Section 21: Problem 8 Solution

Working problems is a crucial part of learning mathematics. No one can learn topology merely by poring over the definitions, theorems, and examples that are worked out in the text. One must work part of it out for oneself. To provide that opportunity is the purpose of the exercises.

James R. Munkres

Let $X$ be a topological space and let $Y$ be a metric space. Let $f_{n}:X\rightarrow Y$ be a sequence of continuous functions. Let $x_{n}$ be a sequence of points of $X$ converging to $x$ . Show that if the sequence $(f_{n})$ converges uniformly to $f$ , then $(f_{n}(x_{n}))$ converges to $f(x)$ .

$f$ is continuous, by Theorem 21.6, therefore, for every $\epsilon>0$ , there is an open neighborhood $U$ of $x$ such that $f(U)\subset B_{d_{Y}}(f(x),\tfrac{\epsilon}{2})$ . Let $N$ be such that for $n>N$ , $x_{n}\in U$ and $d_{Y}(f_{n}(x),f(x))<\tfrac{\epsilon}{2}$ for all $x\in X$ . Then, by the triangle inequality, $d_{Y}(f_{n}(x_{n}),f(x))\le$ $d_{Y}(f_{n}(x_{n}),f(x_{n}))+d_{Y}(f(x_{n}),f(x))<\epsilon$ for $n>N$ .

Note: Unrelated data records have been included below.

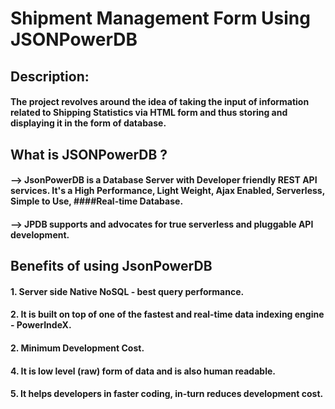 # Shipment Management Form Using JSONPowerDB
## Description:
#### The project revolves around the idea of taking the input of information related to Shipping Statistics via HTML form and thus storing and displaying it in the form of database.
## What is JSONPowerDB ?
#### --> JsonPowerDB is a Database Server with Developer friendly REST API services. It's a High Performance, Light Weight, Ajax Enabled, Serverless, Simple to Use, ####Real-time Database.
#### --> JPDB supports and advocates for true serverless and pluggable API development.
## Benefits of using JsonPowerDB
#### 1. Server side Native NoSQL - best query performance.
#### 2. It is built on top of one of the fastest and real-time data indexing engine - PowerIndeX.
#### 2. Minimum Development Cost.
#### 4. It is low level (raw) form of data and is also human readable.
#### 5. It helps developers in faster coding, in-turn reduces development cost.
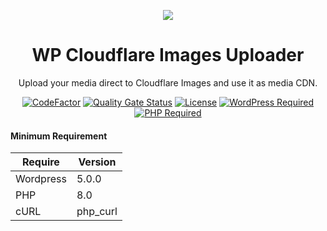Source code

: <p align="center">
  <a href="https://sourceforge.net/p/softlibrary/svn/HEAD/tree/wp-cloudflare-images-uploader/Image-Uploader-Logo%20700x237.png?format=raw">
    <img src="https://sourceforge.net/p/softlibrary/svn/HEAD/tree/wp-cloudflare-images-uploader/Image-Uploader-Logo%20700x237.png?format=raw" />
  </a>
</p>
<h1 align="center">
  WP Cloudflare Images Uploader
</h1>
<div align="center">
  
  Upload your media direct to Cloudflare Images and use it as media CDN.
  
  [![CodeFactor](https://www.codefactor.io/repository/github/softlibrary/wp-cloudflare-images-uploader/badge)](https://www.codefactor.io/repository/github/softlibrary/wp-cloudflare-images-uploader)
  [![Quality Gate Status](https://sonarcloud.io/api/project_badges/measure?project=softlibrary_wp-cloudflare-images-uploader&metric=alert_status)](https://sonarcloud.io/summary/new_code?id=softlibrary_wp-cloudflare-images-uploader)
  [![License](https://img.shields.io/github/license/softlibrary/wp-cloudflare-images-uploader?color=lighgreen)](https://github.com/softlibrary/wp-cloudflare-images-uploader/blob/main/LICENSE)
  [![WordPress Required](https://img.shields.io/badge/wordpress-5.0.0-blue)](https://wordpress.org/download/)
  [![PHP Required](https://img.shields.io/badge/php-8.0-blue)](https://www.php.net/downloads)
  
</div>

#### Minimum Requirement
| Require | Version |
|---|---|
| Wordpress | 5.0.0 |
| PHP | 8.0 |
| cURL | php_curl |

This is of course not true if the convergence is not uniform. For example, $x^{n}\rightarrow\begin{cases} 0 & x<1\\ 1 & x=1 \end{cases}$ on $[0,1]$ , but $(1-\tfrac{1}{n})^{n}\rightarrow\tfrac{1}{e}\neq1$ . But this is also not always true even if all $f_{n}$ and $f$ are continuous while the convergence is not uniform. For example, $\min\{|nx-1|,1\}\rightarrow1$ , but $\min\{|n\tfrac{1}{n}-1|,1\}\rightarrow0\neq1$ . See also the function $f$ of Exercise 9, which converges to $0$ but $f(\tfrac{1}{n})\rightarrow1$ .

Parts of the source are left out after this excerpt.